Welcome to Exam Notes by CertBlaster! This section will cover the content addressed in 220-902 objective 3.2 Compare and contrast common prevention methods. We will examine attack prevention on both the digital and physical environments. In addition to the standard protection method we will also look at securing transmissions and ports devices and privilege configurations that enhance your security. And off we go, enjoy!

Physical security

The first area we will look at is physical security. Often minimalized or considered common knowledge physical security is one of the primary defenses in the workplace. Keeping the entry points to secure areas locked is fundamental to overall security.

Lock doors

Locking doors seems like a simple task. But let’s look deeper and see what level of security we can achieve. First is the lock and key. This method is acceptable to secure a single server. The keys can be copied if left unattended. Locks can be picked to permit unauthorized access. It is best to combine this method with others in a secure area.

Mantrap

I the simplest explanation a mantrap is an area of controlled access between two more secure areas. For example the a small room with two doors between two controlled access areas that could require one simple level of security to enter the space, but a higher level or different authentication method for the second door. Further to prevent or at least minimize tailgating the first door will need to be secured (closed) before the access mechanism(s) on the second door can be used.  The second more secure location may require multifactor authentication. Optimally each mantrap would be monitored by a security guard.

photo of Door lock
Door lock

Cable locks

Cable locks are used to secure valuable items like laptops that could easily be removed from the workplace. Combination or key locks are used on a cable solidly secured to the laptop and the desk.

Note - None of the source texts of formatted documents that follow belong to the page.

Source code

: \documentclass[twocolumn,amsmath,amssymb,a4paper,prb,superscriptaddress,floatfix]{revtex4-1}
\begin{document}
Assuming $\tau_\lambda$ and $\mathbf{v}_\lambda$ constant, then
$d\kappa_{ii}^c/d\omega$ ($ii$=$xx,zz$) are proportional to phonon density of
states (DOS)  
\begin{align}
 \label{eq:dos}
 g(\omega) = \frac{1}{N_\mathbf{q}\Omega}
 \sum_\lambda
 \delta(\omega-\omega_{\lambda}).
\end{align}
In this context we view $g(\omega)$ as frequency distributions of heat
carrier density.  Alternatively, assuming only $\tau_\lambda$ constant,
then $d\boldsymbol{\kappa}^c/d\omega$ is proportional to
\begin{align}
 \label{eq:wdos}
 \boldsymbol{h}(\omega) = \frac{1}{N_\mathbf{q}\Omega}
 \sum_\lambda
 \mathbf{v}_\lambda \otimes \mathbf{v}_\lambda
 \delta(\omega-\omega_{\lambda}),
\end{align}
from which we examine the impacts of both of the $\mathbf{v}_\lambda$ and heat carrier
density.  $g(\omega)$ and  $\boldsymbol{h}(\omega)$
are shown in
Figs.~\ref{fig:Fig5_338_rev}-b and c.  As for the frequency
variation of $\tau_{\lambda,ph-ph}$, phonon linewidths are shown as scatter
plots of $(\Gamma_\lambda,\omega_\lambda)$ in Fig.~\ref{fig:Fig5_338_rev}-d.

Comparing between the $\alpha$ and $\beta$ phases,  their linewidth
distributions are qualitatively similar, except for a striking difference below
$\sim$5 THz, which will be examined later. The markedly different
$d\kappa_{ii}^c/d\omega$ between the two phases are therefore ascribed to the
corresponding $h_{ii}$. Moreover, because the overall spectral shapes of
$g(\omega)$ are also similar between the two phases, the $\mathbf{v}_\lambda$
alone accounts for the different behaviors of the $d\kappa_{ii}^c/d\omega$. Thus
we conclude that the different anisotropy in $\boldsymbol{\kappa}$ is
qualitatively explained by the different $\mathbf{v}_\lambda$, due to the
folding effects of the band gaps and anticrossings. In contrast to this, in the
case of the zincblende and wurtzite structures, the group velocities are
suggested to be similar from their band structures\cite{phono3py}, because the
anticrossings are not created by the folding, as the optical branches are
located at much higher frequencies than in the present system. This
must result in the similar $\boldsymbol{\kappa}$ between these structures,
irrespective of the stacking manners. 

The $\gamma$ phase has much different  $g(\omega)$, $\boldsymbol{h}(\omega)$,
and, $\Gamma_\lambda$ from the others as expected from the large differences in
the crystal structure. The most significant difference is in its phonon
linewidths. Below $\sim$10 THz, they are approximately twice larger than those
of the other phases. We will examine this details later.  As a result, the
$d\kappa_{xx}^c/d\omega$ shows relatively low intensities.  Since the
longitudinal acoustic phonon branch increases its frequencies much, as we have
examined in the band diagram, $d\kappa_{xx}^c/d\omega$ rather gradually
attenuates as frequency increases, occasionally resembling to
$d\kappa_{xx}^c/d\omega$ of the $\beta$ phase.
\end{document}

photo of a Laptop Kensington lock
Laptop Kensington lock

Securing physical documents/passwords/shredding

Documents containing sensitive data should be password protected. Devices containing sensitive material should be secured allowing only authorized access. Sensitive data stored on secure devices should also be encrypted and password protected. Finally when the sensitive material is updated or no longer needed, it should be disposed of by shredding all physical copies. Digital copies of the data should be destroyed by overwriting the hard drive with zeros, magnetically destroying it or physically destroying the drive. Portable devices like USB or SSD cards can be broken in half or smashed with a hammer.

Biometrics

Using a person’s unique personal attributes like Iris, Fingerprint or Voice to authenticate them is known as biometrics. Biometric security is quite tough to fool. Initially you provide a sample of the attribute to be tested which is then stored in a database for comparison to your access attempt. Often you will find a fingerprint scanner and passcode combined to provide multifactor authentication as you will see below.

ID badges

Good everyday access is provided through security badges that contain coded data that identifies you to the security system including a current picture to satisfy and personal security challenges. The data about you can be stored on a magnetic strip or NFC contactless storage. The card should also have the company logo and be tamperproof.

Key fob

The key fob is frequently used in contactless authentication. The key fob contains a security token that changes at predetermined intervals to synchronize with the master security system. This guarantees that the user has possession of the key fob. The possession can be proven through entering the number displayed into the system.

photo of Hardware token
Hardware token

RFID badge

Another form of this authentication does not require the user to input the data, it is transmitted wirelessly using Radio Frequency Identification (RFID) to transmit the security token.

Smart cards

Smart cards are another way to deliver security tokens to the system. The Smart card may or may not be combined with the badge technology. One thing that separates many Smart Cards from the others is its ability to both send and receive data. This enables mutual authentication allowing each component to trust the other.

graphic of a Smartcard
Smartcard

Tokens

Tokens are the security component necessary for devices to communicate and provide the holder of the token the appropriate access level. They are passed across connections to a card reader, a magnetic swipe or wireless communication.

Privacy filters

Privacy filters are employed by users who work in close enough proximity to each other and require security from shoulder surfing. The filter narrows the monitor’s viewable angle to direct the output only to the desired user.

Entry control roster

An entry control roster is a list of people with allowable credentials that is used by security personnel to log these parties.

Digital security

Digital security is without a doubt one of the most important aspects of security in today’s computing environment. We’ll look at how we utilize the different technologies to stay safe and secure.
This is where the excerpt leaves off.